Dual trigger with combination of gonadotropin releasing hormone agonist and human chorionic gondadotropin significantly improves live birth rate for normal responders in GnRH antagonist cycles
Dual trigger with gonadotropin-releasing hormone (GnRH) agonist and human chorionic gonadotropin improves implantation, clinical pregnancy, and live-birth rates for normal responders in GnRH-antagonist IVF-ICSI cycles.
Ming-Hui Lin, M.D., Frank Shao-Ying Wu, M.D., Robert Kuo-Kuang Lee, M.D., Sheng-Hsiang Li, Ph.D., Shyr-Yeu Lin, M.D., Yuh-Ming Hwu, M.D.
Volume 100, Issue 5, Pages 1296-1302, November 2013
To investigate whether dual triggering of final oocyte maturation with a combination of gonadotropin-releasing hormone (GnRH) agonist and human chorionic gonadotropin (hCG) can improve the live-birth rate for normal responders in GnRH-antagonist in vitro fertilization/intracytoplasmic sperm injection (IVF-ICSI) cycles.
Retrospective cohort study.
Infertility unit of a university-affiliated medical center.
Normal responders to controlled ovarian hyperstimulation who were undergoing IVF-ICSI with a GnRH antagonist protocol.
Standard dosage of hCG trigger (6,500 IU of recombinant hCG) versus dual trigger (0.2 mg of triptorelin and 6,500 IU of recombinant hCG).
Main Outcome Measure(s):
Live-birth, clinical pregnancy, and implantation rates per cycle.

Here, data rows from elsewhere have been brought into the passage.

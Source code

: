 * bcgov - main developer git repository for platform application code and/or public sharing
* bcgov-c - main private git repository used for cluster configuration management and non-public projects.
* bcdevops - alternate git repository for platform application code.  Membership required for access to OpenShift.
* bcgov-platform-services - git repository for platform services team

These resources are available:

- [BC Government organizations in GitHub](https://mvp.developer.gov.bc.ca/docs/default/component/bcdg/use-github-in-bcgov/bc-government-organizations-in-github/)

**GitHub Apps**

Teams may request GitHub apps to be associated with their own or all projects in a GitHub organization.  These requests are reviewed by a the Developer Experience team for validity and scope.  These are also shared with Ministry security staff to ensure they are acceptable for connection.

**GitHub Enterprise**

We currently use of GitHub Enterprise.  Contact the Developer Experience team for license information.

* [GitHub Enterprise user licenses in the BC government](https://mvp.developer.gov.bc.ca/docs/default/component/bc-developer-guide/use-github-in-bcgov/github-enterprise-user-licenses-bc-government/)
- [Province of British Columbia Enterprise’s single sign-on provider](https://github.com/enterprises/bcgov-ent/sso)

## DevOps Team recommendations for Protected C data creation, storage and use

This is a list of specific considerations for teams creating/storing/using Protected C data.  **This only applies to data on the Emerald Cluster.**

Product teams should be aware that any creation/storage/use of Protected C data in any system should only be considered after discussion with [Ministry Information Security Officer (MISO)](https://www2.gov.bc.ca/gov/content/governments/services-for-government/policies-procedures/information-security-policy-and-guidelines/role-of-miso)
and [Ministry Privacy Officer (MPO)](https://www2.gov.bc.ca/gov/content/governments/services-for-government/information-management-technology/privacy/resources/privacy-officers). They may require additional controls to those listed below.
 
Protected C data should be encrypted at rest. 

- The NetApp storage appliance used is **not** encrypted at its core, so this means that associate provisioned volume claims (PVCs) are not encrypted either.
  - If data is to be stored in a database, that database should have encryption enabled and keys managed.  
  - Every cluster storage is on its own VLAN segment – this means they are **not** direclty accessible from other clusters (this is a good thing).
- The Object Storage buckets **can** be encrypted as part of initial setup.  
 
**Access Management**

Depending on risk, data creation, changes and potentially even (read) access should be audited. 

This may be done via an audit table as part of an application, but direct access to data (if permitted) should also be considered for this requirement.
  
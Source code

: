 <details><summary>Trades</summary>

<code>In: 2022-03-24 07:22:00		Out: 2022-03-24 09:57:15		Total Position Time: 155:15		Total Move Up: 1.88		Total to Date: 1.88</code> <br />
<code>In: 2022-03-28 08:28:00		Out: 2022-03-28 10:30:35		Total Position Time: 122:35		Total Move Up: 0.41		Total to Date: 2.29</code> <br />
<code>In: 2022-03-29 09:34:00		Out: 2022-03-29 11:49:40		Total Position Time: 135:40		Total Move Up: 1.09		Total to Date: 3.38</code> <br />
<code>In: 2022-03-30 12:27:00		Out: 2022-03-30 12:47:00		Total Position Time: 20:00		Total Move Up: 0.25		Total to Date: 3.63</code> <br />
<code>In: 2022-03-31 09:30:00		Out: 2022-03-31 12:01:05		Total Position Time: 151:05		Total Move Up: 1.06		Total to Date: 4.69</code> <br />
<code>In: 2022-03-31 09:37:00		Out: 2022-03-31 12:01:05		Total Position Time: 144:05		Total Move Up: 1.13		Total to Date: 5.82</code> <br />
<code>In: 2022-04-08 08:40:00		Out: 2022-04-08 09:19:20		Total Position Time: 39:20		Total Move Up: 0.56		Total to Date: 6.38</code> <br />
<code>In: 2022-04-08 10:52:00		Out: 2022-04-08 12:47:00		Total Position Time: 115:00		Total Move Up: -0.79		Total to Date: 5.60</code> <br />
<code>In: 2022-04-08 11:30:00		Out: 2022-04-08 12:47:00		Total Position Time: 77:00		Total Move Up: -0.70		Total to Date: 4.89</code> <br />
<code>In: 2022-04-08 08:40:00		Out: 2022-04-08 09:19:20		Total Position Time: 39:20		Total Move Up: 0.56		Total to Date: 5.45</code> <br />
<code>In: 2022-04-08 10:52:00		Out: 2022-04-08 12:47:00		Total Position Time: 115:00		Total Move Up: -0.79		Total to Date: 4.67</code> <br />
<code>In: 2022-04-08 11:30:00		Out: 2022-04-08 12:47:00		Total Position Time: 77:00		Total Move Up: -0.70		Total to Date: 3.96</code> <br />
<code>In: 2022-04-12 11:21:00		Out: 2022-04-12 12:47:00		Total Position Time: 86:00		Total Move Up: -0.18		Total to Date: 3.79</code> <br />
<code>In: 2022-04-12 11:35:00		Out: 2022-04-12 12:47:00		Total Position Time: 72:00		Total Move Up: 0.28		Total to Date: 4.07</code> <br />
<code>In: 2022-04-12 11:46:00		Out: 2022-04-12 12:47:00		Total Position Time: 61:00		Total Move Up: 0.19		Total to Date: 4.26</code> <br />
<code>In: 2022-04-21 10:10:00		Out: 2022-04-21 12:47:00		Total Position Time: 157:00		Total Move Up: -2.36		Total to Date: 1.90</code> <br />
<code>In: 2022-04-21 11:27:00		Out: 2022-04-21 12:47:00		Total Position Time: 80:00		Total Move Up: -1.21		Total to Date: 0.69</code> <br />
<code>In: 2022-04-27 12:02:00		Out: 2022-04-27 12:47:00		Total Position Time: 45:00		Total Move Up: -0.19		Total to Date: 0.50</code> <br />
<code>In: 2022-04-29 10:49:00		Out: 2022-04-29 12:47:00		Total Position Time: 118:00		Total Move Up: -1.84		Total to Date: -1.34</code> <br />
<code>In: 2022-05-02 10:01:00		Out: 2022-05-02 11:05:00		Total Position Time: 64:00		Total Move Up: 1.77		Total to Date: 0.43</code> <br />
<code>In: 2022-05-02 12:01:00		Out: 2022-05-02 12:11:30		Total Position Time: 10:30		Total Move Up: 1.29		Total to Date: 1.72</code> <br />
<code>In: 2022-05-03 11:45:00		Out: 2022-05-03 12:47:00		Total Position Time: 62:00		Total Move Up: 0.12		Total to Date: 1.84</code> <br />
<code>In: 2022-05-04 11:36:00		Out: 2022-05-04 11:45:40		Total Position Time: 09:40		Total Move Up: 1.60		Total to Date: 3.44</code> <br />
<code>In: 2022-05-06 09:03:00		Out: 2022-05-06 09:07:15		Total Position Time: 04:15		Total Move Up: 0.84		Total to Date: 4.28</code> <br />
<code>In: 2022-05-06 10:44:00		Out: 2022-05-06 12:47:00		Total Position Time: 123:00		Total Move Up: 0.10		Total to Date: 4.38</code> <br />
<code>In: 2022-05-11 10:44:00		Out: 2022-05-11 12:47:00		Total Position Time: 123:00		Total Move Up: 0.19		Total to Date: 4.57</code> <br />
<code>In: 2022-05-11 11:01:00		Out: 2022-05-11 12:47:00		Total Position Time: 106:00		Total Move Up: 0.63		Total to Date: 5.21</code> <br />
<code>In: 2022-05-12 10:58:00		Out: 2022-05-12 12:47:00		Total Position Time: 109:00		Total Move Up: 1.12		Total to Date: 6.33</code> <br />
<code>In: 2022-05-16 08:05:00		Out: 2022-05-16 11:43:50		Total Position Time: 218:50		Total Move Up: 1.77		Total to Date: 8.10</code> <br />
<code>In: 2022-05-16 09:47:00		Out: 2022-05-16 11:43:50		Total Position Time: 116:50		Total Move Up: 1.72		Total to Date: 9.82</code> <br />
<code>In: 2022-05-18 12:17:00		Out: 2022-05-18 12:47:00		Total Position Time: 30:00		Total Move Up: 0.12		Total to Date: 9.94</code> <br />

A total of 376 patients with 378 completed cycles with embryo transfer were enrolled (hCG trigger/control group: n = 187; dual trigger/study group: n = 191). The dual trigger group demonstrated statistically significantly higher implantation (29.6% vs. 18.4%), clinical pregnancy (50.7% vs. 40.1%), and live-birth (41.3% vs. 30.4%) rates as compared with the hCG trigger group. There was no statistically significant difference in terms of patient demographics, cycle parameters, or embryo quality.
Dual trigger of final oocyte maturation with a GnRH-agonist and a standard dosage of hCG in normal responders statistically significantly improves implantation, clinical pregnancy, and live-birth rates in GnRH-antagonist IVF cycles.